La Rete Regionale GNSS a servizio del Veneto

Scopo
Le Istituzioni interessate
I vantaggi della rete GNSS per la collettività
Geodesia
Sismicità
Meteorologia
Le funzioni per l'ingegneria e la topografia
Ingegneria del Territorio
Ingegneria dei Trasporti
Il sistema satellitare Europeo Galileo

Scopo



La Regione Veneto, tramite l'Università di Padova e d'intesa con l'Agenzia del Territorio, è impegnata per attivare e operare una Rete Regionale di Posizionamento basata sui satelliti del Global Navigation Satellite System (GNSS). Tale sistema attualmente comprende i satelliti americani GPS e quelli russi GLONASS, con prospettiva di allargamento ai satelliti Europei della costellazione Galileo.

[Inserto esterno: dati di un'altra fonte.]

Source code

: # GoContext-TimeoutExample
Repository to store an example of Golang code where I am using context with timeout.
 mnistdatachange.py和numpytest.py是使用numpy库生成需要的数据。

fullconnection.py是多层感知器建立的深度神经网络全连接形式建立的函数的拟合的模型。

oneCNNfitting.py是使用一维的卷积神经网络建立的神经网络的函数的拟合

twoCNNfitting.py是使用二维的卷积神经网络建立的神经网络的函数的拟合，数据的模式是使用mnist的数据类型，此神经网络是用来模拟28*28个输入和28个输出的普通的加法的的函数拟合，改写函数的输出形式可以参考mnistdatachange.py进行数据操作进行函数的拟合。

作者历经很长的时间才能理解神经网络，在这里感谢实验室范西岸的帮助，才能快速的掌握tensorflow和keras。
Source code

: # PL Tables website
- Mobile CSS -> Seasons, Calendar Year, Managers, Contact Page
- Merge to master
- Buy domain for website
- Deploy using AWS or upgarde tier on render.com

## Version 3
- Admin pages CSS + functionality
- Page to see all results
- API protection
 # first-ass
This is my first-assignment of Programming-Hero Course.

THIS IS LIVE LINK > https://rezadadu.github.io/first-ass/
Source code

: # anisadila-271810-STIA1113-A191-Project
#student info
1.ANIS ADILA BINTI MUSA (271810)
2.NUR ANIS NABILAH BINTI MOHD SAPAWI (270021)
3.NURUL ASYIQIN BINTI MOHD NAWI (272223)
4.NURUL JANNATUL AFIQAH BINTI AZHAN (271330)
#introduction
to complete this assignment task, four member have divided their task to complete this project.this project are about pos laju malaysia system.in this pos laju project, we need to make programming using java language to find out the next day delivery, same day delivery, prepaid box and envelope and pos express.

L'obiettivo è di garantire la copertura trigonometrica del territorio regionale con un servizio di precisione, affidabilità e standard di qualità in linea con quelli europei.


Le Istituzioni interessate



La Regione Veneto, quale organo di coordinamento e di indirizzo in campo cartografico e territoriale, e quale primo fruitore dei servizi offerti dalla rete regionale, ricerca lo stato dell'arte quanto a strumentazione per il rilevamento e le tecniche di restituzione e gestione del dato spaziale.
L'Agenzia del Territorio, interlocutore istituzionale di professionisti ed enti locali in un territorio dove il valore del terreno è sempre più elevato, guarda con interesse alle tecniche che minimizzano imprecisioni di rilevamento e inquadramento.
Infine l'Università di Padova, forte della sua esperienza nel campo delle applicazioni dei satelliti artificiali alla topografia, cartografia e posizionamento di precisione, si propone con una rete di tre stazioni già operative, a Padova, Asiago e Rovigo, e con infrastrutture di comunicazione, di elaborazione dati e di addestramento del personale che già le hanno valso riconoscimenti in campo nazionale e internazionale. Lo stretto collegamento con l'Istituto Geografico Militare, che è l'Organo Cartografico dello Stato, garantisce l'armonia tra le procedure a livello regionale e quelle a livello nazionale. Infine la stretta collaborazione tra l'Università di Padova e l'EUREF, il consorzio europeo per la definizione di un sistema geografico di riferimento comune agli Stati membri, garantisce la perfetta integrazione in ambito comunitario.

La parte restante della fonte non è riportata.